Growing up, I literally “had” to go to church, “had” to do chores, wear hand-me-downs, etc., and I accepted it as part of life. But as I got older, I realized I no longer have to do things to appease others if it's not something I want—it's my life, not theirs. I also don't take everything at face value anymore. If my gut tells me to examine or explore a supposedly “known” fact, I do.
It's important to express your individuality. For example, I love being able to still dress like a teenager sometimes—I've always been a T-shirt, sweatpants, and jeans person. I see people wearing high heels and know if every woman in the world wears them, I still won't because they hurt my feet. Halloween is a favorite holiday of mine, and even though some people might think it's strange, too bad—I don't care anymore. I even have a Halloween clock that stays up all year. It could be some crazy thing that makes you blissfully happy, but there's no reason you shouldn't have it as long as it is not destructive to you or anyone else. It could be a television show you love, a hobby, a favorite chocolate, or the fact that your child had a good day that sends you over the moon. Everyone is different. I also used to think I had to be around ignorant, judgmental people and accept what they say, but I don't do that anymore. I either say something back or avoid them—and avoiding them is perfectly ok! If they are not necessary for the transaction of my daily life, there is no reason to let them suck my energy. If you have to be around them, (we have all had to be around these types of people at one time or another) don't let their bad mood color the rest of your life—let it go.

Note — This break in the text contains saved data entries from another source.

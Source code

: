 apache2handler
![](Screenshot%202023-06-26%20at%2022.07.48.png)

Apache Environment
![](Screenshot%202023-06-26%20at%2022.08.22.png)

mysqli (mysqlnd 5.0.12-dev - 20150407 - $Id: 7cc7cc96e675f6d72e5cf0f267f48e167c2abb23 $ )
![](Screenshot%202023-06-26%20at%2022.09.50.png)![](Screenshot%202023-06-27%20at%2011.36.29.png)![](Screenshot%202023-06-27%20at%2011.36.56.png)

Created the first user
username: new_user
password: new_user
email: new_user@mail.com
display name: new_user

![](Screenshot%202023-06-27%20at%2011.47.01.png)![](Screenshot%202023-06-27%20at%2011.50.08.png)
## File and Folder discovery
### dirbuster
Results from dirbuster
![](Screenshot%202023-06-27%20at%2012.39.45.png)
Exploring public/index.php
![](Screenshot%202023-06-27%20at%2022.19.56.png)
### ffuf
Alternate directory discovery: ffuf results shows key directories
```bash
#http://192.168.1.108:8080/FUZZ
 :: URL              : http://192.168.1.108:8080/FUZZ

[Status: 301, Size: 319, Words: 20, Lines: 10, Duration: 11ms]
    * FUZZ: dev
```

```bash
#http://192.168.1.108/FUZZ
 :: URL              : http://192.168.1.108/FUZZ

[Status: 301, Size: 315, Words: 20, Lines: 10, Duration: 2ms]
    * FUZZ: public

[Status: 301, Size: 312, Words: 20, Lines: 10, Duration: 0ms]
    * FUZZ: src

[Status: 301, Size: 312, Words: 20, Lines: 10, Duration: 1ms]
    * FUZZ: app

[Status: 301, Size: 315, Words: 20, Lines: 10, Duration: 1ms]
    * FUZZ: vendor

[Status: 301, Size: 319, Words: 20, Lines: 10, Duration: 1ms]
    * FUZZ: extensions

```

It is your life, so don't give your power away, and don't accept anyone making you feel “less than.” Meet your obligations, yes, but “trim the fat” so to speak. Find the things that you want to do, and try to find a way to do them, even if you can only do them in a limited capacity. We human beings are more powerful than we realize, and we can create more joy in our life by being who WE are and not what someone would like us to be. I've seen cases where people marry who they're “supposed to” or have the career their parents wanted, instead of the one they wanted. But it's never too late to make a change, even if it is small. I've got a lot of work to do myself. I've just recently gotten to the point where I haven't chided myself for every mistake I make, because it's simply too emotionally draining. But the best place to start is to accept ourselves for who we are. Living our most honest self can only lead to more happiness (in my opinion.)